Em carta aos investidores, Luis Stuhlberger detalhou que fundo implementou hedges em suas alocações domésticas

João Nakamura, da CNN Brasil, em São Paulo
Compartilhar matéria

A bolsa brasileira caminha para fechar nesta terça-feira (11) em sua 15ª alta consecutiva, após atingir a marca inédita dos 158 mil pontos. Mesmo assim, um dos principais investidores do país optou por reduzir sua posição no mercado doméstico.

"Em meio a este cenário, reduzimos a alocação em ativos de risco brasileiros, por considerar o retorno prospectivo mais limitado para os riscos e volatilidade que vemos à frente", escreveu Luis Stuhlberger, CEO e CIO da Verde Asset Management.

Em carta aos investidores, Stuhlberger detalhou que o fundo implementou hedges em suas alocações no Brasil, reduzindo a exposição líquida comprada, enquanto a fatia em investimentos globais se manteve estável. Na renda fixa local, a posição em juro real foi mantida.

Sobre os ganhos recentes, o fundo destacou-se em bolsa brasileira, livro de crédito local, exposição em ouro e posição aplicada em juro real no Brasil.

Stuhlberger atribui a alta no país a um "forte fluxo" de capital estrangeiro.

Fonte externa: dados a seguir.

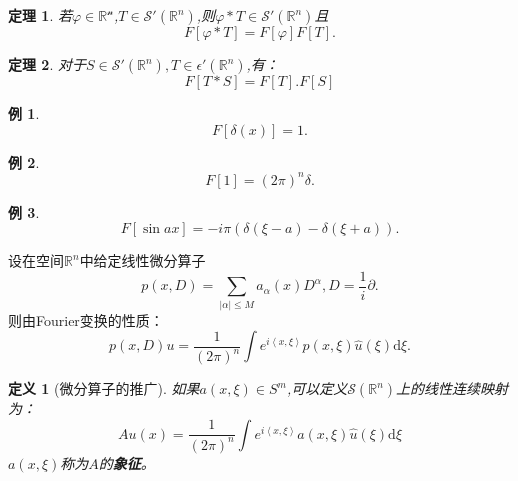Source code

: \documentclass[a4paper]{ctexart}
\newtheorem{Definition}{\hspace{2em}定义}[section]
\newtheorem{Example}{\hspace{2em}例}[section]
\newtheorem{Thm}{\hspace{2em}定理}[section]
\newcommand{\Rn}{\mathbb{R}^{n}}
\newcommand{\dif}{\mathrm{d}}
\newcommand{\innerprod}[2]{\left<#1,#2\right>}
\begin{document}
\begin{Thm}
    若$\varphi\in\mathscr{\Rn}$,$T\in\mathscr{S}'(\Rn)$,则$\varphi*T\in\mathscr{S}'(\Rn)$且
    \begin{equation}
        F[\varphi*T]=F[\varphi]F[T].
    \end{equation}
\end{Thm}
\begin{Thm}
    对于$S\in\mathscr{S}'(\Rn),T\in\epsilon'(\Rn)$,有：
    \begin{equation}
        F[T*S]=F[T].F[S]
    \end{equation}
\end{Thm}
\begin{Example}
    \begin{equation}
        F[\delta(x)]=1.
    \end{equation}
\end{Example}
\begin{Example}
    \begin{equation}
        F[1]=(2\pi)^{n}\delta.
    \end{equation}
\end{Example}
\begin{Example}
    \begin{equation}
        F[\sin ax]=-i\pi(\delta(\xi-a)-\delta(\xi+a)).
    \end{equation}
\end{Example}
设在空间$\Rn$中给定线性微分算子
\begin{equation}
    p(x,D)=\sum_{|\alpha|\le M}a_{\alpha}(x)D^{\alpha},D=\frac{1}{i}\partial.
\end{equation}
则由Fourier变换的性质：
\begin{equation}
    p(x,D)u=\frac{1}{(2\pi)^{n}}\int e^{i\innerprod{x}{\xi}}p(x,\xi)\hat{u}(\xi)\dif\xi.
\end{equation}
\begin{Definition}[微分算子的推广]
    如果$a(x,\xi)\in S^{m}$,可以定义$\mathscr{S}(\Rn)$上的线性连续映射为：
    \begin{equation}
        Au(x)=\frac{1}{(2\pi)^{n}}\int e^{i\innerprod{x}{\xi}}a(x,\xi)\hat{u}(\xi)\dif\xi
    \end{equation}
    $a(x,\xi)$称为$A$的\textbf{象征}。
\end{Definition}
\end{document}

Enquanto isso, a derrota do governo com a derrubada da MP 1.303 — que subia uma série de tributos para permitir uma recalibragem na alta do IOF (Imposto sobre Operações Financeiras) — e a melhora recente do presidente Luiz Inácio Lula da Silva (PT) nas pesquisas de popularidade acrescentam uma pitada de incerteza ao cenário, apontou o gestor na carta.

Cenário externo

A incerteza global aumentou com o mais longo shutdown da história do governo dos Estados Unidos, apontou Stuhlberger. Após mais de 40 dias paralisado, o orçamento norte-americano deve ser retomado em breve após senadores democratas e republicanos chegarem a um acordo.

Além disso, destacou como "a grande força motriz" do mercado norte-americano tem sido a aposta na inteligência artificial e como "cada questionamento sobre a sustentabilidade desse ciclo traz volatilidade desproporcional".

"O fundo conseguiu navegar essa volatilidade com disciplina e continua a carregar posição comprada naquele que vemos como um dos principais beneficiários de uma tendência secular de diversificação de moedas além do dólar", afirmou Stuhlberger.

"Nos EUA mantemos alocação aplicada em juro real e comprada na inflação implícita. Em moedas tivemos mudanças, trocando parte da posição comprada no euro por uma cesta de moedas, continuamos com exposição no renminbi chinês e no ouro, zeramos posição no real, e mantivemos a alocação em cripto. A alocação de crédito local foi reduzida após venda das debentures perpétuas da Vale", descreveu o gestor.